Task details: Word for word, repeat every record.

------ Data shown

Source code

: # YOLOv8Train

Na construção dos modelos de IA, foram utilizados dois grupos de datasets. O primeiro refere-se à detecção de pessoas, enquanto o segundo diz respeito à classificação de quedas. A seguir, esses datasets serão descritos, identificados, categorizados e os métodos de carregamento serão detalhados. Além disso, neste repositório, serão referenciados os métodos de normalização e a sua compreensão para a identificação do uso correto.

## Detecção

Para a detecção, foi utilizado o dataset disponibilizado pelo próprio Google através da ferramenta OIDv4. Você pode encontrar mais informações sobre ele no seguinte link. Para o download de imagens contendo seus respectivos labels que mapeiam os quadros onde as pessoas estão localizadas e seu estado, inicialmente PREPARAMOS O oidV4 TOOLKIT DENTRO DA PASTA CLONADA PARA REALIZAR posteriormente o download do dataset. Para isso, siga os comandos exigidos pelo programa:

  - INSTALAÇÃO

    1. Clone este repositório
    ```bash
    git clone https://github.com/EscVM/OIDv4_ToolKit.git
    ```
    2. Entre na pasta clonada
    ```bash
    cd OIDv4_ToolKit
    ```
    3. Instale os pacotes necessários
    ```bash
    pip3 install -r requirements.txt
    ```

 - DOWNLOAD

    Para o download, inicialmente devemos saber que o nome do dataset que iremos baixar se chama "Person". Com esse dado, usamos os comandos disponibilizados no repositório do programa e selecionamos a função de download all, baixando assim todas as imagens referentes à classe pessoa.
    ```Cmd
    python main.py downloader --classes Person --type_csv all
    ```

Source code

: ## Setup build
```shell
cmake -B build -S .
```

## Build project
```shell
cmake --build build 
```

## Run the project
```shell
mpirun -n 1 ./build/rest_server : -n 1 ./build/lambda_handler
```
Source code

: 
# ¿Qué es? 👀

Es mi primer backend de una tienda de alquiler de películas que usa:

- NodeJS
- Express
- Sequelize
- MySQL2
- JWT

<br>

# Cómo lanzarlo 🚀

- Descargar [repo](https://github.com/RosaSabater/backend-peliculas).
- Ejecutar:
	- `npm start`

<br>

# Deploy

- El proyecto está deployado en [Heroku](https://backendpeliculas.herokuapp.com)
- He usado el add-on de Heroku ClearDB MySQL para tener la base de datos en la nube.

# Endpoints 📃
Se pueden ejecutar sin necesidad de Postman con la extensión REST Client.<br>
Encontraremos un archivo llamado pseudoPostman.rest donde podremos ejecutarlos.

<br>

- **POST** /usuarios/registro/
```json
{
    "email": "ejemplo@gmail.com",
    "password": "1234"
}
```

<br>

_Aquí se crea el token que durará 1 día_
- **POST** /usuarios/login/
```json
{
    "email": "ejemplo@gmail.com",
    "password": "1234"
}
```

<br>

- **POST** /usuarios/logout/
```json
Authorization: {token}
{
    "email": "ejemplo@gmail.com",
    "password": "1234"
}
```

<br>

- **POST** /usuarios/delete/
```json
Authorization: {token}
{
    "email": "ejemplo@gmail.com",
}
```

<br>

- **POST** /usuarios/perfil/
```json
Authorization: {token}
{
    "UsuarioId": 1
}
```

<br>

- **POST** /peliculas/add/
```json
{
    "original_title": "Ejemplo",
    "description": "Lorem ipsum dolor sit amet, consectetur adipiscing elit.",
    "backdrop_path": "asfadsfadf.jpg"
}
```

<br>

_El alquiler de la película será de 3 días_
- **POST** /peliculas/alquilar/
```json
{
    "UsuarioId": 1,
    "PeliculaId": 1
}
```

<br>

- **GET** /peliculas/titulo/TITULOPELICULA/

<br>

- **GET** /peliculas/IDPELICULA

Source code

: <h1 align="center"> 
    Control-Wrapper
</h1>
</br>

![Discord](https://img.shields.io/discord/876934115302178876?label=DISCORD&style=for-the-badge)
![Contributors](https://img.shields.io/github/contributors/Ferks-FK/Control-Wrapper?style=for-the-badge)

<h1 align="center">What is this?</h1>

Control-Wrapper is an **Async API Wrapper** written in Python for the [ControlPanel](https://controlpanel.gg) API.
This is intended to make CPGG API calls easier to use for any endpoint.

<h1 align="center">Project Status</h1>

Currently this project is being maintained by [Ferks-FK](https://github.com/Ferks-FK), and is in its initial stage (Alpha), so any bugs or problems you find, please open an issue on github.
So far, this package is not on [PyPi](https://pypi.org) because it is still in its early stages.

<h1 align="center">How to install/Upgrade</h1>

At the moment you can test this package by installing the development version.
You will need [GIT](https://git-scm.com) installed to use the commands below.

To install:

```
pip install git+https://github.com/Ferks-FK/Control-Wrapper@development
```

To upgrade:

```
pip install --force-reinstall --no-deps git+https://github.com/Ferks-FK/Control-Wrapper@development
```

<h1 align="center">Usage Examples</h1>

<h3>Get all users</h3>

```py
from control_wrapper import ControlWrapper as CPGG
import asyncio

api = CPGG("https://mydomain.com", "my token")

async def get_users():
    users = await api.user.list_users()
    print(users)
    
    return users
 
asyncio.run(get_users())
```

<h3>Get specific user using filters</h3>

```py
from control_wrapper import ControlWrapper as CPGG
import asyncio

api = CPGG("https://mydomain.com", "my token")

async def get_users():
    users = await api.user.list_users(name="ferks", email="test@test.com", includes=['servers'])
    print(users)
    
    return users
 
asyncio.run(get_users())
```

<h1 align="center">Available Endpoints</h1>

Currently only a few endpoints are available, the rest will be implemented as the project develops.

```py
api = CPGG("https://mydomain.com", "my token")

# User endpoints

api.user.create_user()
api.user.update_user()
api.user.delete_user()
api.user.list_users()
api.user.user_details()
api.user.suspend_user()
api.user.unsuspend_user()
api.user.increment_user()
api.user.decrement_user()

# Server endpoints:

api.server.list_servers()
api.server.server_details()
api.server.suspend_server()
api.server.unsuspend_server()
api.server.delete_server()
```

------------

Solution:
Source code

: # YOLOv8Train

Na construção dos modelos de IA, foram utilizados dois grupos de datasets. O primeiro refere-se à detecção de pessoas, enquanto o segundo diz respeito à classificação de quedas. A seguir, esses datasets serão descritos, identificados, categorizados e os métodos de carregamento serão detalhados. Além disso, neste repositório, serão referenciados os métodos de normalização e a sua compreensão para a identificação do uso correto.

## Detecção

Para a detecção, foi utilizado o dataset disponibilizado pelo próprio Google através da ferramenta OIDv4. Você pode encontrar mais informações sobre ele no seguinte link. Para o download de imagens contendo seus respectivos labels que mapeiam os quadros onde as pessoas estão localizadas e seu estado, inicialmente PREPARAMOS O oidV4 TOOLKIT DENTRO DA PASTA CLONADA PARA REALIZAR posteriormente o download do dataset. Para isso, siga os comandos exigidos pelo programa:

  - INSTALAÇÃO

    1. Clone este repositório
    ```bash
    git clone https://github.com/EscVM/OIDv4_ToolKit.git
    ```
    2. Entre na pasta clonada
    ```bash
    cd OIDv4_ToolKit
    ```
    3. Instale os pacotes necessários
    ```bash
    pip3 install -r requirements.txt
    ```

 - DOWNLOAD

    Para o download, inicialmente devemos saber que o nome do dataset que iremos baixar se chama "Person". Com esse dado, usamos os comandos disponibilizados no repositório do programa e selecionamos a função de download all, baixando assim todas as imagens referentes à classe pessoa.
    ```Cmd
    python main.py downloader --classes Person --type_csv all
    ```

Source code

: ## Setup build
```shell
cmake -B build -S .
```

## Build project
```shell
cmake --build build 
```

## Run the project
```shell
mpirun -n 1 ./build/rest_server : -n 1 ./build/lambda_handler
```
Source code

: 
# ¿Qué es? 👀

Es mi primer backend de una tienda de alquiler de películas que usa:

- NodeJS
- Express
- Sequelize
- MySQL2
- JWT

<br>

# Cómo lanzarlo 🚀

- Descargar [repo](https://github.com/RosaSabater/backend-peliculas).
- Ejecutar:
	- `npm start`

<br>

# Deploy

- El proyecto está deployado en [Heroku](https://backendpeliculas.herokuapp.com)
- He usado el add-on de Heroku ClearDB MySQL para tener la base de datos en la nube.

# Endpoints 📃
Se pueden ejecutar sin necesidad de Postman con la extensión REST Client.<br>
Encontraremos un archivo llamado pseudoPostman.rest donde podremos ejecutarlos.

<br>

- **POST** /usuarios/registro/
```json
{
    "email": "ejemplo@gmail.com",
    "password": "1234"
}
```

<br>

_Aquí se crea el token que durará 1 día_
- **POST** /usuarios/login/
```json
{
    "email": "ejemplo@gmail.com",
    "password": "1234"
}
```

<br>

- **POST** /usuarios/logout/
```json
Authorization: {token}
{
    "email": "ejemplo@gmail.com",
    "password": "1234"
}
```

<br>

- **POST** /usuarios/delete/
```json
Authorization: {token}
{
    "email": "ejemplo@gmail.com",
}
```

<br>

- **POST** /usuarios/perfil/
```json
Authorization: {token}
{
    "UsuarioId": 1
}
```

<br>

- **POST** /peliculas/add/
```json
{
    "original_title": "Ejemplo",
    "description": "Lorem ipsum dolor sit amet, consectetur adipiscing elit.",
    "backdrop_path": "asfadsfadf.jpg"
}
```

<br>

_El alquiler de la película será de 3 días_
- **POST** /peliculas/alquilar/
```json
{
    "UsuarioId": 1,
    "PeliculaId": 1
}
```

<br>

- **GET** /peliculas/titulo/TITULOPELICULA/

<br>

- **GET** /peliculas/IDPELICULA

Source code

: <h1 align="center"> 
    Control-Wrapper
</h1>
</br>

![Discord](https://img.shields.io/discord/876934115302178876?label=DISCORD&style=for-the-badge)
![Contributors](https://img.shields.io/github/contributors/Ferks-FK/Control-Wrapper?style=for-the-badge)

<h1 align="center">What is this?</h1>

Control-Wrapper is an **Async API Wrapper** written in Python for the [ControlPanel](https://controlpanel.gg) API.
This is intended to make CPGG API calls easier to use for any endpoint.

<h1 align="center">Project Status</h1>

Currently this project is being maintained by [Ferks-FK](https://github.com/Ferks-FK), and is in its initial stage (Alpha), so any bugs or problems you find, please open an issue on github.
So far, this package is not on [PyPi](https://pypi.org) because it is still in its early stages.

<h1 align="center">How to install/Upgrade</h1>

At the moment you can test this package by installing the development version.
You will need [GIT](https://git-scm.com) installed to use the commands below.

To install:

```
pip install git+https://github.com/Ferks-FK/Control-Wrapper@development
```

To upgrade:

```
pip install --force-reinstall --no-deps git+https://github.com/Ferks-FK/Control-Wrapper@development
```

<h1 align="center">Usage Examples</h1>

<h3>Get all users</h3>

```py
from control_wrapper import ControlWrapper as CPGG
import asyncio

api = CPGG("https://mydomain.com", "my token")

async def get_users():
    users = await api.user.list_users()
    print(users)
    
    return users
 
asyncio.run(get_users())
```

<h3>Get specific user using filters</h3>

```py
from control_wrapper import ControlWrapper as CPGG
import asyncio

api = CPGG("https://mydomain.com", "my token")

async def get_users():
    users = await api.user.list_users(name="ferks", email="test@test.com", includes=['servers'])
    print(users)
    
    return users
 
asyncio.run(get_users())
```

<h1 align="center">Available Endpoints</h1>

Currently only a few endpoints are available, the rest will be implemented as the project develops.

```py
api = CPGG("https://mydomain.com", "my token")

# User endpoints

api.user.create_user()
api.user.update_user()
api.user.delete_user()
api.user.list_users()
api.user.user_details()
api.user.suspend_user()
api.user.unsuspend_user()
api.user.increment_user()
api.user.decrement_user()

# Server endpoints:

api.server.list_servers()
api.server.server_details()
api.server.suspend_server()
api.server.unsuspend_server()
api.server.delete_server()
```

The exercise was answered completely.